O varejo e a logística devem enfrentar, em 2026, um dos contextos mais desafiadores da última década, marcado por forte pressão operacional e maior complexidade na gestão das cadeias de suprimentos. O calendário nacional prevê 10 feriados oficiais, muitos deles combinados de forma a gerar períodos prolongados de paralisação parcial das operações. Como resultado, o setor deve conviver com picos de consumo concentrados, maior risco de gargalos no transporte, estoques mais tensionados e exigência crescente por previsibilidade.

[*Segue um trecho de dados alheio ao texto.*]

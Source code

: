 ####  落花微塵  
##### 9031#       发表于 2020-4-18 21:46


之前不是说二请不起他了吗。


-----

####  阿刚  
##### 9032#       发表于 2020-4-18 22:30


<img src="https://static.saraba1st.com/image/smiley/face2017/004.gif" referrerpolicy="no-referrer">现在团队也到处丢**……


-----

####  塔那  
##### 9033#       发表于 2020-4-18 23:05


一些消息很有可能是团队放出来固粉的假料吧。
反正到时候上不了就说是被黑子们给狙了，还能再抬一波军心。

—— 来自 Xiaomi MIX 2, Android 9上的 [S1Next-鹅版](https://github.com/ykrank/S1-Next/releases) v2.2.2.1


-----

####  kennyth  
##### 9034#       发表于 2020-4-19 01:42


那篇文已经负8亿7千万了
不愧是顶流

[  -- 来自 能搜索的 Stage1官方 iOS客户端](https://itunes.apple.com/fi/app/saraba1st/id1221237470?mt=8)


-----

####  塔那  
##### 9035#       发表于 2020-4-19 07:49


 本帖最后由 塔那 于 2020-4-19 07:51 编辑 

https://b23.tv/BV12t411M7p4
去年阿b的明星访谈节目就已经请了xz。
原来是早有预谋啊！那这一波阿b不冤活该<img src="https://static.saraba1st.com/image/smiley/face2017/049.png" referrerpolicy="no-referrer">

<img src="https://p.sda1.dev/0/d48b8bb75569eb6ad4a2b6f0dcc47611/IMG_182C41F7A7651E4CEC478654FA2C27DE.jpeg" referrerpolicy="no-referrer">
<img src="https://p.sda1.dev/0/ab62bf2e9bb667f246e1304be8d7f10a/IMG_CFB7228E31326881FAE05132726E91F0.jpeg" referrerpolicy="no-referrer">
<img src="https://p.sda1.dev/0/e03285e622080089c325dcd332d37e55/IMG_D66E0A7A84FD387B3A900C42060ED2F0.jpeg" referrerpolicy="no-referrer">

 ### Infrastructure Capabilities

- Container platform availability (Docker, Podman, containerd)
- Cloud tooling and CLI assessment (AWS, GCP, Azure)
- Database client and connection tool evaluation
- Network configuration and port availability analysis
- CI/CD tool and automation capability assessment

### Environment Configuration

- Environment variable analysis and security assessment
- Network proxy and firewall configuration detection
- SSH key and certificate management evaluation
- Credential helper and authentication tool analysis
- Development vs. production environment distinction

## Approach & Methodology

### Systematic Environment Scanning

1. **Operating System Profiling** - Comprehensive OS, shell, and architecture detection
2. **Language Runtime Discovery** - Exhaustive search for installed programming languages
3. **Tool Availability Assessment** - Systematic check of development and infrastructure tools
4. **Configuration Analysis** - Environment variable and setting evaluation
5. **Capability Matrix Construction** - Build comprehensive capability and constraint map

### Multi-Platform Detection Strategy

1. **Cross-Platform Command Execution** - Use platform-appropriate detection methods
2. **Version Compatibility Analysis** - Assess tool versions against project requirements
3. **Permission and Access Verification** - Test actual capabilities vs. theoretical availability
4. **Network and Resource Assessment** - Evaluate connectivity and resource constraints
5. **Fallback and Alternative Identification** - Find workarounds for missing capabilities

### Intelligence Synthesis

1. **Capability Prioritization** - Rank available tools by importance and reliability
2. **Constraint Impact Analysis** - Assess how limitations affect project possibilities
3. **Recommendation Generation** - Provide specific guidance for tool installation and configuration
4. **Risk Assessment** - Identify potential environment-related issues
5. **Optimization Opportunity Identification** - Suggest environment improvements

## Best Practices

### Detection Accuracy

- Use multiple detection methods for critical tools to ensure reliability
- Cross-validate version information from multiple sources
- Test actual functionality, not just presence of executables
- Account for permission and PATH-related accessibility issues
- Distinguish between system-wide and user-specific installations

Nesse cenário, empresas de diferentes portes vêm acelerando a adoção de tecnologias logísticas capazes de ampliar a visibilidade da operação, reduzir custos e apoiar decisões em tempo real. Para Alvaro Loyola, Country Manager da Drivin Brasil, o próximo ano tende a separar organizações que conseguiram digitalizar seus processos de ponta a ponta daquelas que seguirão mais expostas a atrasos, rupturas e ineficiências.

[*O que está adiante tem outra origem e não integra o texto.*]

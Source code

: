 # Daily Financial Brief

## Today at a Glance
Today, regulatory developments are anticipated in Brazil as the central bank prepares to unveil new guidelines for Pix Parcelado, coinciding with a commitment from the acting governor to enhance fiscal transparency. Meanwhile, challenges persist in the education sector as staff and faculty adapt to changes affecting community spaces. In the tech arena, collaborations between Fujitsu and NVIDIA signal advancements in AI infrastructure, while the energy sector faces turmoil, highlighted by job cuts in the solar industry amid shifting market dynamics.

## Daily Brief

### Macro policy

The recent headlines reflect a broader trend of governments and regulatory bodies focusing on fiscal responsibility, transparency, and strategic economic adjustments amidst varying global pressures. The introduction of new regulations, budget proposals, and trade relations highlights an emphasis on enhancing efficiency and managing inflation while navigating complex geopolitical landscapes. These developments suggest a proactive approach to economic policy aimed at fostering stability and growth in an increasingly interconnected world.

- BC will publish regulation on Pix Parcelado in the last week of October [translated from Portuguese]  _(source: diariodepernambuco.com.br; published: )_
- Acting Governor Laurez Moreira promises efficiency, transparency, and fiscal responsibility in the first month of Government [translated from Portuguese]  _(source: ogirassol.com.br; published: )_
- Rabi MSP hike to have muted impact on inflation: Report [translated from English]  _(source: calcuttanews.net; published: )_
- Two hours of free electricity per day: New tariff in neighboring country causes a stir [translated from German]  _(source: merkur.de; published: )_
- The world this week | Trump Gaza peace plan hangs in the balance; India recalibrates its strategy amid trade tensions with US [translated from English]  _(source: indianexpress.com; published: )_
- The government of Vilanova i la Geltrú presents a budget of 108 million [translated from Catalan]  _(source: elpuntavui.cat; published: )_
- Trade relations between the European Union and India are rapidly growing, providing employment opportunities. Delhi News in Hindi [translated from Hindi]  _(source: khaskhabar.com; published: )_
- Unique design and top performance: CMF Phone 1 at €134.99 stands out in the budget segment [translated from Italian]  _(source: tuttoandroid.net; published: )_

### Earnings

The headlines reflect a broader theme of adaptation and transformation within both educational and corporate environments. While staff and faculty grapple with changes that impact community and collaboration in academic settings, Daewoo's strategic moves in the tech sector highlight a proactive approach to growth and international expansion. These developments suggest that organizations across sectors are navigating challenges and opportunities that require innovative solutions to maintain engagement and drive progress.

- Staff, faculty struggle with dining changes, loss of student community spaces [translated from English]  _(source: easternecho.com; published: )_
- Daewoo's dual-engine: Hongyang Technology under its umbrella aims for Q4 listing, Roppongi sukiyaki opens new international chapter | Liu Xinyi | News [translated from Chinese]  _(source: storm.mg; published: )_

“Em um ano com tantas janelas reduzidas e alta oscilação de demanda, processos manuais deixam de ser uma opção. A tecnologia precisa estar integrada a cada etapa da cadeia. O que era diferencial se tornou obrigação para quem quer disputar mercado”, afirma Loyola.

Tecnologias que devem moldar a logística 2026
Entre as tendências apontadas, a IA autônoma para gestão operacional desponta como um dos principais vetores de mudança. Sistemas de inteligência artificial generativa e preditiva passam a assumir decisões críticas relacionadas a rotas, alocação de frota, compras e abastecimento. “Estamos vendo, pela primeira vez, as empresas confiarem de fato na autonomia da IA. Ela atua como um ‘co-piloto’ operacional, antecipando gargalos e garantindo níveis de eficiência impossíveis apenas com processos manuais”, diz Loyola.

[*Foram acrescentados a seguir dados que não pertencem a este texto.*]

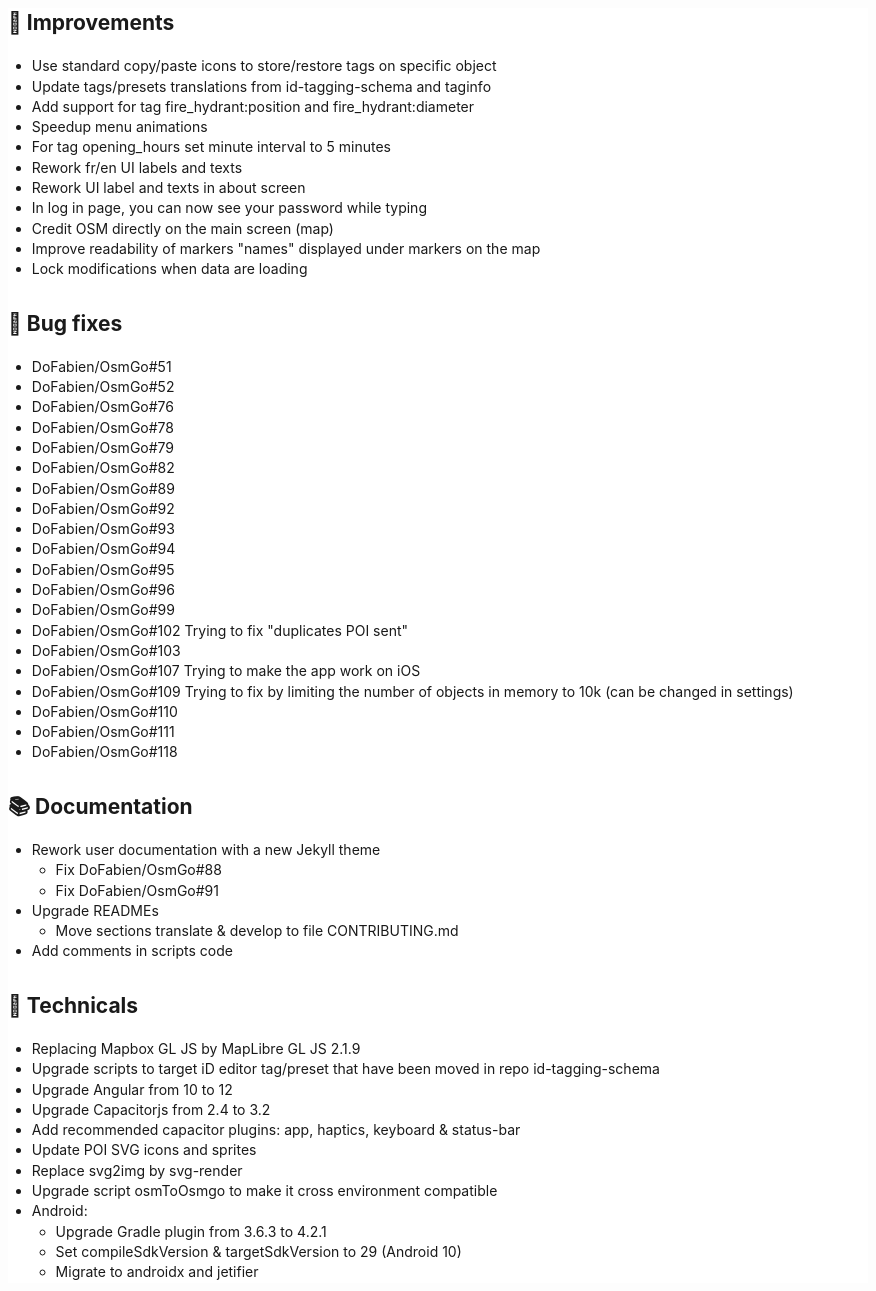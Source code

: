 ## 🍏 Improvements

-   Use standard copy/paste icons to store/restore tags on specific object
-   Update tags/presets translations from id-tagging-schema and taginfo
-   Add support for tag fire_hydrant:position and fire_hydrant:diameter
-   Speedup menu animations
-   For tag opening_hours set minute interval to 5 minutes
-   Rework fr/en UI labels and texts
-   Rework UI label and texts in about screen
-   In log in page, you can now see your password while typing
-   Credit OSM directly on the main screen (map)
-   Improve readability of markers "names" displayed under markers on the map
-   Lock modifications when data are loading

## 🐞 Bug fixes

-   DoFabien/OsmGo#51
-   DoFabien/OsmGo#52
-   DoFabien/OsmGo#76
-   DoFabien/OsmGo#78
-   DoFabien/OsmGo#79
-   DoFabien/OsmGo#82
-   DoFabien/OsmGo#89
-   DoFabien/OsmGo#92
-   DoFabien/OsmGo#93
-   DoFabien/OsmGo#94
-   DoFabien/OsmGo#95
-   DoFabien/OsmGo#96
-   DoFabien/OsmGo#99
-   DoFabien/OsmGo#102 Trying to fix "duplicates POI sent"
-   DoFabien/OsmGo#103
-   DoFabien/OsmGo#107 Trying to make the app work on iOS
-   DoFabien/OsmGo#109 Trying to fix by limiting the number of objects in memory to 10k (can be changed in settings)
-   DoFabien/OsmGo#110
-   DoFabien/OsmGo#111
-   DoFabien/OsmGo#118

## 📚 Documentation

-   Rework user documentation with a new Jekyll theme
    -   Fix DoFabien/OsmGo#88
    -   Fix DoFabien/OsmGo#91
-   Upgrade READMEs
    -   Move sections translate & develop to file CONTRIBUTING.md
-   Add comments in scripts code

## 🔧 Technicals

-   Replacing Mapbox GL JS by MapLibre GL JS 2.1.9
-   Upgrade scripts to target iD editor tag/preset that have been moved in repo id-tagging-schema
-   Upgrade Angular from 10 to 12
-   Upgrade Capacitorjs from 2.4 to 3.2
-   Add recommended capacitor plugins: app, haptics, keyboard & status-bar
-   Update POI SVG icons and sprites
-   Replace svg2img by svg-render
-   Upgrade script osmToOsmgo to make it cross environment compatible
-   Android:
    -   Upgrade Gradle plugin from 3.6.3 to 4.2.1
    -   Set compileSdkVersion & targetSdkVersion to 29 (Android 10)
    -   Migrate to androidx and jetifier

Ao mesmo tempo, a chamada logística verde 2.0 ganha espaço, impulsionada por soluções ESG em tempo real, maior viabilidade de veículos elétricos ou híbridos e pela rastreabilidade completa das emissões de carbono. A pressão combinada de consumidores e investidores tende a acelerar esse movimento, aproximando sustentabilidade e desempenho operacional.
Outro avanço relevante é o rastreamento hiperpreciso com IoT avançado. Sensores mais acessíveis, robustos e conectados elevam o nível de visibilidade da cadeia logística, permitindo o acompanhamento de mercadorias praticamente minuto a minuto. Esse controle contribui para reduzir perdas, reforçar a segurança e melhorar a gestão de riscos.
Os sistemas de gestão também passam por transformação. O TMS deixa de ser apenas uma ferramenta de transporte e assume o papel de hub de dados corporativo, integrando informações de demanda, estoque, distribuição, atendimento e performance. Dessa forma, amplia-se a capacidade analítica e estratégica sobre toda a operação.
Além disso, a automação de ponta a ponta no last mile deve concentrar investimentos relevantes. Soluções como microfulfillment centers, lockers inteligentes, roteirização dinâmica e entregas personalizadas tornam-se determinantes para a competitividade na última milha. Em paralelo, os digital twins operacionais permitem simular cenários complexos em centros de distribuição, plantas e redes de transporte antes da tomada de decisão, reduzindo riscos e orientando investimentos.
Por fim, o fortalecimento de cadeias de suprimentos resilientes ganha prioridade, com múltiplas fontes de fornecimento, estoques inteligentes e sistemas capazes de antecipar impactos em um ambiente ainda marcado por volatilidade e incerteza.
Para Loyola, antecipar esses movimentos será decisivo. “A combinação dessas tecnologias cria um novo patamar de gestão para todo o setor. Em 2026, as empresas que investirem nesses pilares não estarão apenas mais eficientes, mas sim melhor preparadas para liderar o futuro do varejo e da logística”, conclui.